Qwikster: Netflix se dispara en el pie en directo
Expediente de septiembre, empresarial y doloroso de ver. Netflix, la empresa de moda (alquila DVDs por correo y tiene un invento creciente de cine por internet, el «streaming»), decidió este verano subir los precios un 60%. Cabreo monumental. ¿La solución de su fundador, Reed Hastings? Un vídeo de disculpa casero… anunciando que PARTE LA EMPRESA EN DOS: el streaming seguirá siendo Netflix, y los DVDs pasarán a llamarse… QWIKSTER.
El caso
Dos webs, dos facturas, dos colas de películas, y un nombre que suena a estornudo. Los clientes pasaron del cabreo al pitorreo, la acción se desplomó, Saturday Night Live lo parodió con saña, y este consultorio deja escrita su apuesta: el invento no dura ni un trimestre. Qwikster morirá sin haber llegado a nacer, al tiempo:
Lo que he entendido
Que hasta las empresas listas se marean cuando el futuro les da la razón demasiado pronto: Hastings VE que el DVD está muerto y el streaming es el porvenir (y acertará, ojo, apunto esto también), pero quiso enterrar el pasado tan deprisa que casi entierra la empresa. La lección para el manual: se puede tener razón en el destino y estamparse en la curva.

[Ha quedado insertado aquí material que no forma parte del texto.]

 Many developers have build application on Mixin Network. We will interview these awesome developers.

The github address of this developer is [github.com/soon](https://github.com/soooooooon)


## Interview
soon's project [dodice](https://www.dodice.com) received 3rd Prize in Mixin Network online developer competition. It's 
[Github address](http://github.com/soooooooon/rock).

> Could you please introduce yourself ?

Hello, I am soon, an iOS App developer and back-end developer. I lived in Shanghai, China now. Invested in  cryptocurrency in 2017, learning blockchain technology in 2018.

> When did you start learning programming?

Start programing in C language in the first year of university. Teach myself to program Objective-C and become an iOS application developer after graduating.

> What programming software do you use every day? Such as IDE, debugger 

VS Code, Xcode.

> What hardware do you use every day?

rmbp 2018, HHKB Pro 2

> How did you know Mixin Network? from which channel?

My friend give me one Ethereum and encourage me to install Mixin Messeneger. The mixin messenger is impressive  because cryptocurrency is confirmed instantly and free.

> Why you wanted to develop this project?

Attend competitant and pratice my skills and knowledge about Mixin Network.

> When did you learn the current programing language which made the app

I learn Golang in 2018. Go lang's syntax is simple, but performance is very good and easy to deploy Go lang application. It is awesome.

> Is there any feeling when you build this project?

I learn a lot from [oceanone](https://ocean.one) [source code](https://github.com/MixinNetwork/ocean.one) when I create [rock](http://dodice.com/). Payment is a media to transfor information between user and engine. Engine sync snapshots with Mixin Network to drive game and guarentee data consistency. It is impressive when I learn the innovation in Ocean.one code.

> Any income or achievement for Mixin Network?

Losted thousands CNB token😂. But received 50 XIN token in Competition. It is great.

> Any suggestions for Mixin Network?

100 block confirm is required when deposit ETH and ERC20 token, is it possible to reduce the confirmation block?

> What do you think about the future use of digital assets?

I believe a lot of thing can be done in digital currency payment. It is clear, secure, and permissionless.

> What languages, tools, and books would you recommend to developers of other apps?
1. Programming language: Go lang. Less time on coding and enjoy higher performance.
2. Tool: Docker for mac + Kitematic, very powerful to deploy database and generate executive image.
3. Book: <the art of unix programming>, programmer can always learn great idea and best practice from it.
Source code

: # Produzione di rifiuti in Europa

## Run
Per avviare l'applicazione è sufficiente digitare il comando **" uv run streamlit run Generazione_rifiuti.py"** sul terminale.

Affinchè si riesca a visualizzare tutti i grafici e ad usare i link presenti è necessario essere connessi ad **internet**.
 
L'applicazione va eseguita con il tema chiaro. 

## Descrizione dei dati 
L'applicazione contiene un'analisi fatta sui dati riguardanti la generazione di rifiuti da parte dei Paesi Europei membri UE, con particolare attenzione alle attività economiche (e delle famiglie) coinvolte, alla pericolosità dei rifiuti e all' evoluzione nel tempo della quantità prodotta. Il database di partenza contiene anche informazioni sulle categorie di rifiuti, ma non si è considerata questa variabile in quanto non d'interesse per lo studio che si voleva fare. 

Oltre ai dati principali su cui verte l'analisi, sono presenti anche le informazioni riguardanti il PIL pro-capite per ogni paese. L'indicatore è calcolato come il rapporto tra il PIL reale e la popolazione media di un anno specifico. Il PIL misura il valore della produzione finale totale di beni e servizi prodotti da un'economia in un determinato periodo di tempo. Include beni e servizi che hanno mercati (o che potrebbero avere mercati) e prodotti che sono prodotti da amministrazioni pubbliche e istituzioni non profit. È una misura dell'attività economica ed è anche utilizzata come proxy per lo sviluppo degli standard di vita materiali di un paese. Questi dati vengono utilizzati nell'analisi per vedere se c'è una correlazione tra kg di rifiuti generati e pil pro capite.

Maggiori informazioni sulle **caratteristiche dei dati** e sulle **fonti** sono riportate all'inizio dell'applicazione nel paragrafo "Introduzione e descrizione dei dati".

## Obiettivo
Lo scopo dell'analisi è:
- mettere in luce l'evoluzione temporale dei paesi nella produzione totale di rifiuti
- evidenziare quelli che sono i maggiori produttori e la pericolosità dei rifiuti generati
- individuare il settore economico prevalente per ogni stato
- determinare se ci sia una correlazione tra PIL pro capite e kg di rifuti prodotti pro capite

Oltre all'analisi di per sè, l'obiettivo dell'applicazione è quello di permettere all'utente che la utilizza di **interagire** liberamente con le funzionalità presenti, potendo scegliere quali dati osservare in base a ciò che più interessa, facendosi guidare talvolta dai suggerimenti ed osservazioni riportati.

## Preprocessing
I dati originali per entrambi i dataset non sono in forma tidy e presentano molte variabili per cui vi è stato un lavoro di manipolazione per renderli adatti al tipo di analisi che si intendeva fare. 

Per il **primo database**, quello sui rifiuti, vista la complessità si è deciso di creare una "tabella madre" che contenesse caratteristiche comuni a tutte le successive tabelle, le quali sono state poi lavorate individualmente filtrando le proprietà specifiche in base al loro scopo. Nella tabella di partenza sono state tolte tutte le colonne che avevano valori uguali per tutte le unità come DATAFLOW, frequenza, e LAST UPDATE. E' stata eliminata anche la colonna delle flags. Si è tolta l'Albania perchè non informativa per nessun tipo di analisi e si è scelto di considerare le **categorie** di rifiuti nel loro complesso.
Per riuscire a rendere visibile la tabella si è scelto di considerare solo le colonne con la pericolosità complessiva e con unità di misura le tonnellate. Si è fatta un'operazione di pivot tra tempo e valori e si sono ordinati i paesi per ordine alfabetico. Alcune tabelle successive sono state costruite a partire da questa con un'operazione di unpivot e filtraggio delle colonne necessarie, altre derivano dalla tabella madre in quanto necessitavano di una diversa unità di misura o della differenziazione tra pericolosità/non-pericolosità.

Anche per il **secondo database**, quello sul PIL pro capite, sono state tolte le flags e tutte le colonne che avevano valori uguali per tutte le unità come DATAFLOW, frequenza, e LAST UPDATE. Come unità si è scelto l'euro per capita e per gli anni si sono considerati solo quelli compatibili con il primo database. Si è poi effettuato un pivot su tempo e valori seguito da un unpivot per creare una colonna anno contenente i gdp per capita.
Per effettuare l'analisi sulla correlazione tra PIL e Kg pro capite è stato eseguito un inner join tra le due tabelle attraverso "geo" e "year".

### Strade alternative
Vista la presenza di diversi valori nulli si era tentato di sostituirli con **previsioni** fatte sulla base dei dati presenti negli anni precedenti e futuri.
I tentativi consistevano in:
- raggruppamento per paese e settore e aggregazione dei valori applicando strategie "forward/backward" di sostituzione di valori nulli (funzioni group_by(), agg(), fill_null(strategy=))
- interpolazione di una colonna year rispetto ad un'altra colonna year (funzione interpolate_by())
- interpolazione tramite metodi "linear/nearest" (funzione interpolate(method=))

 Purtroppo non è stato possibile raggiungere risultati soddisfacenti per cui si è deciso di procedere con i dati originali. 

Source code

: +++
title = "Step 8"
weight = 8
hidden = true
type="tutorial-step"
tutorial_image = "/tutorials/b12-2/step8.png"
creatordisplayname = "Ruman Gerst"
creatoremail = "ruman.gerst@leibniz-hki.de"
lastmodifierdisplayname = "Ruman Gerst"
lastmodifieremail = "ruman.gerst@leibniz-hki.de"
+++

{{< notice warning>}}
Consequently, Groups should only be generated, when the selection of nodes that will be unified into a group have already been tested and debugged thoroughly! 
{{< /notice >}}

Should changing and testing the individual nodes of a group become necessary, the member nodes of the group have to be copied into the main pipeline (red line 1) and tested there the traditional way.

Y la lección pequeña, gratis: antes de bautizar nada, decid el nombre en voz alta tres veces. Qwikster. Qwikster. Lo veis, ¿no?
Del archivo del consultorio: este expediente se escribió en 2026, recuperando lo que pasó en la fecha que encabeza la entrada. Los hechos, los enlaces y los vídeos son de entonces; el comentario, de ahora.